3. The Right to Choose How PHI Is Communicated: You have the right to ask me to contact you in a specific way or at a specific location (for example, mail to you home or call your office phone only). I will agree to all reasonable requests.
4. The Right to See and Get Copies of Your PHI: You have the right to get an electronic or paper copy of your medical record and other information I have about you. I will provide you with a copy of your record, or a summary of it if you agree to receive a summary, within 30 days of receiving your written request. I may charge a reasonable, cost-based fee for doing so. There are some circumstances in which I do not have to comply with your request. In those cases, I will explain in writing the reason for denial and options for appeal.
5. The Right to Get a List of the Disclosures I Have Made: You have the right to request a list of instances in which I have disclosed your PHI for purposes other than treatment, payment, or health care operations, or for which you provided me with an Authorization. I will respond to your written request for an accounting of disclosures within 60 days of receipt. The list I will give you will include disclosures made in the last six years unless you request a shorter time. I will provide the list to you at no charge, but if you make more than one request in the same year, I will charge you a reasonable cost-based fee for each additional request.
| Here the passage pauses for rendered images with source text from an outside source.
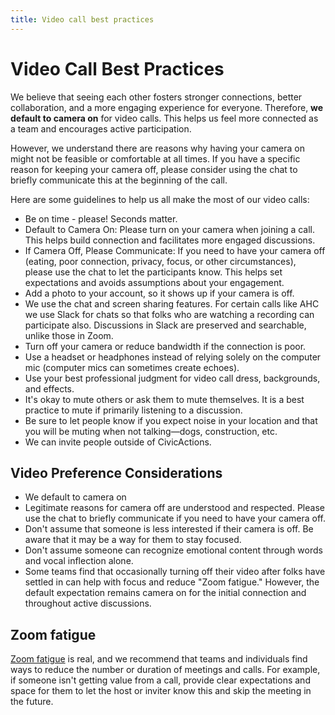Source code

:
 ```yaml
---
title: Video call best practices
---
```


# Video Call Best Practices

We believe that seeing each other fosters stronger connections, better collaboration, and a more engaging experience for everyone. Therefore, **we default to camera on** for video calls. This helps us feel more connected as a team and encourages active participation.

However, we understand there are reasons why having your camera on might not be feasible or comfortable at all times. If you have a specific reason for keeping your camera off, please consider using the chat to briefly communicate this at the beginning of the call.

Here are some guidelines to help us all make the most of our video calls:

- Be on time - please! Seconds matter.
- Default to Camera On: Please turn on your camera when joining a call. This helps build connection and facilitates more engaged discussions.
- If Camera Off, Please Communicate: If you need to have your camera off (eating, poor connection, privacy, focus, or other circumstances), please use the chat to let the participants know. This helps set expectations and avoids assumptions about your engagement.
- Add a photo to your account, so it shows up if your camera is off.
- We use the chat and screen sharing features. For certain calls like AHC we use Slack for chats so that folks who are watching a recording can participate also. Discussions in Slack are preserved and searchable, unlike those in Zoom.
- Turn off your camera or reduce bandwidth if the connection is poor.
- Use a headset or headphones instead of relying solely on the computer mic (computer mics can sometimes create echoes).
- Use your best professional judgment for video call dress, backgrounds, and effects.
- It's okay to mute others or ask them to mute themselves. It is a best practice to mute if primarily listening to a discussion.
- Be sure to let people know if you expect noise in your location and that you will be muting when not talking—dogs, construction, etc.
- We can invite people outside of CivicActions.

## Video Preference Considerations

- We default to camera on
- Legitimate reasons for camera off are understood and respected. Please use the chat to briefly communicate if you need to have your camera off.
- Don't assume that someone is less interested if their camera is off. Be aware that it may be a way for them to stay focused.
- Don't assume someone can recognize emotional content through words and vocal inflection alone.
- Some teams find that occasionally turning off their video after folks have settled in can help with focus and reduce "Zoom fatigue." However, the default expectation remains camera on for the initial connection and throughout active discussions.

## Zoom fatigue

[Zoom fatigue](https://en.wikipedia.org/wiki/Zoom_fatigue) is real, and we recommend that teams and individuals find ways to reduce the number or duration of meetings and calls. For example, if someone isn't getting value from a call, provide clear expectations and space for them to let the host or inviter know this and skip the meeting in the future.
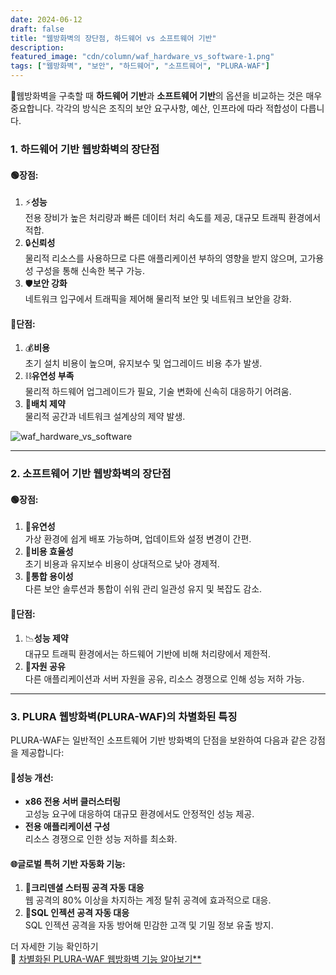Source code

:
 ```yaml
---
date: 2024-06-12
draft: false
title: "웹방화벽의 장단점, 하드웨어 vs 소프트웨어 기반"
description:
featured_image: "cdn/column/waf_hardware_vs_software-1.png"
tags: ["웹방화벽", "보안", "하드웨어", "소프트웨어", "PLURA-WAF"]
---
```


🧱웹방화벽을 구축할 때 **하드웨어 기반**과 **소프트웨어 기반**의 옵션을 비교하는 것은 매우 중요합니다. 각각의 방식은 조직의 보안 요구사항, 예산, 인프라에 따라 적합성이 다릅니다.

### 1. 하드웨어 기반 웹방화벽의 장단점

#### 🟢장점:
1. ⚡**성능**  
   전용 장비가 높은 처리량과 빠른 데이터 처리 속도를 제공, 대규모 트래픽 환경에서 적합.
2. 🔒**신뢰성**  
   물리적 리소스를 사용하므로 다른 애플리케이션 부하의 영향을 받지 않으며, 고가용성 구성을 통해 신속한 복구 가능.
3. 🛡️**보안 강화**  
   네트워크 입구에서 트래픽을 제어해 물리적 보안 및 네트워크 보안을 강화.

#### 🔴단점:
1. 💰**비용**  
   초기 설치 비용이 높으며, 유지보수 및 업그레이드 비용 추가 발생.
2. ⛓️**유연성 부족**  
   물리적 하드웨어 업그레이드가 필요, 기술 변화에 신속히 대응하기 어려움.
3. 📏**배치 제약**  
   물리적 공간과 네트워크 설계상의 제약 발생.

![waf_hardware_vs_software](https://blog.plura.io/cdn/column/waf_hardware_vs_software-1.png)
<!--more-->
---

### 2. 소프트웨어 기반 웹방화벽의 장단점

#### 🟢장점:
1. 🔄**유연성**  
   가상 환경에 쉽게 배포 가능하며, 업데이트와 설정 변경이 간편.
2. 💸**비용 효율성**  
   초기 비용과 유지보수 비용이 상대적으로 낮아 경제적.
3. 🤝**통합 용이성**  
   다른 보안 솔루션과 통합이 쉬워 관리 일관성 유지 및 복잡도 감소.

#### 🔴단점:
1. 📉**성능 제약**  
   대규모 트래픽 환경에서는 하드웨어 기반에 비해 처리량에서 제한적.
2. 🔗**자원 공유**  
   다른 애플리케이션과 서버 자원을 공유, 리소스 경쟁으로 인해 성능 저하 가능.

---

### 3. PLURA 웹방화벽(PLURA-WAF)의 차별화된 특징

PLURA-WAF는 일반적인 소프트웨어 기반 방화벽의 단점을 보완하여 다음과 같은 강점을 제공합니다:

#### 🚀성능 개선:
- **x86 전용 서버 클러스터링**  
  고성능 요구에 대응하여 대규모 환경에서도 안정적인 성능 제공.
- **전용 애플리케이션 구성**  
  리소스 경쟁으로 인한 성능 저하를 최소화.

#### 🌐글로벌 특허 기반 자동화 기능:
1. 🔑**크리덴셜 스터핑 공격 자동 대응**  
   웹 공격의 80% 이상을 차지하는 계정 탈취 공격에 효과적으로 대응.
2. 💾**SQL 인젝션 공격 자동 대응**  
   SQL 인젝션 공격을 자동 방어해 민감한 고객 및 기밀 정보 유출 방지.

더 자세한 기능 확인하기   
📘 [차별화된 PLURA-WAF 웹방화벽 기능 알아보기**](https://docs.plura.io/ko/function/waf/dashboard)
6. The Right to Correct or Update Your PHI: If you believe that there is a mistake in your PHI or that a piece of important information is missing, you have the right to request a correction. Your request must be made in writing. I may say “no” to your request, but I will tell you why in writing within 60 days of receiving your request.
7. The Right to Get a Paper or Electronic Copy of this Notice: You have the right to get a paper or electronic copy of this Notice.
VI. YOU MAY FILE A COMPLAINT ABOUT PRIVACY PRACTICES
If you believe your privacy rights have been violated, you may file a complaint with me or file a written complaint with the Secretary of the Department of Health and Human Services. A complaint to the Secretary should be filed within 180 days of the occurrence or action that is the subject of the complaint. If you file a complaint, I will not take any action against you or change my treatment of you in any way.
Acknowledgement of Receipt of Privacy Notice
Under the Health Insurance Portability and Accountability Act of 1996 (HIPAA), you have certain rights regarding the use and disclosure of your protected health information.